• **What is needed**:
Among the records that follow, find the line with "OpenDreamKit funded accommodation" and the line with "data framework developers, and". Set down those lines and all lines between them exactly, without adding anything.
=== Begin Enclosure ===
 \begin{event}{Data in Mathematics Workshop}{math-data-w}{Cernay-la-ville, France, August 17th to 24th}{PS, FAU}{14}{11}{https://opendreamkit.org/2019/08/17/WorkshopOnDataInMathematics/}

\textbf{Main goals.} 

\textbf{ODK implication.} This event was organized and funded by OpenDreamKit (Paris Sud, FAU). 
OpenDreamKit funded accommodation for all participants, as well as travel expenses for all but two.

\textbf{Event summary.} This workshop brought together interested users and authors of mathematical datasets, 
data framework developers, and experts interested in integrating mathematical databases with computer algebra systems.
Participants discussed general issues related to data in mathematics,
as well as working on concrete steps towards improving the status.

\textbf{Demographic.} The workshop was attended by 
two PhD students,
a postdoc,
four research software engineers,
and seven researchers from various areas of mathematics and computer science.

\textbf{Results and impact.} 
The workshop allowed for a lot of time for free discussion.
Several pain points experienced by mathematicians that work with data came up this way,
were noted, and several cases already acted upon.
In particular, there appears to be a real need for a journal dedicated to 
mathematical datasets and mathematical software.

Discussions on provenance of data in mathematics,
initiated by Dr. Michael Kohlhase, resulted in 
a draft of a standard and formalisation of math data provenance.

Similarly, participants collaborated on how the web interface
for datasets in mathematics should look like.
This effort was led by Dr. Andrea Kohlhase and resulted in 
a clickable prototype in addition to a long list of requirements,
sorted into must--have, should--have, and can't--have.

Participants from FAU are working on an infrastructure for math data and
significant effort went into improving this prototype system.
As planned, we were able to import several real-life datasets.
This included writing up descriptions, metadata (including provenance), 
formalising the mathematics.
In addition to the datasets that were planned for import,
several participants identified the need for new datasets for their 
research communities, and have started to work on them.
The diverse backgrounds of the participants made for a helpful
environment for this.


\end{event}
=== End Enclosure ===
• **Answer box**:
OpenDreamKit funded accommodation for all participants, as well as travel expenses for all but two.

\textbf{Event summary.} This workshop brought together interested users and authors of mathematical datasets, 
data framework developers, and experts interested in integrating mathematical databases with computer algebra systems.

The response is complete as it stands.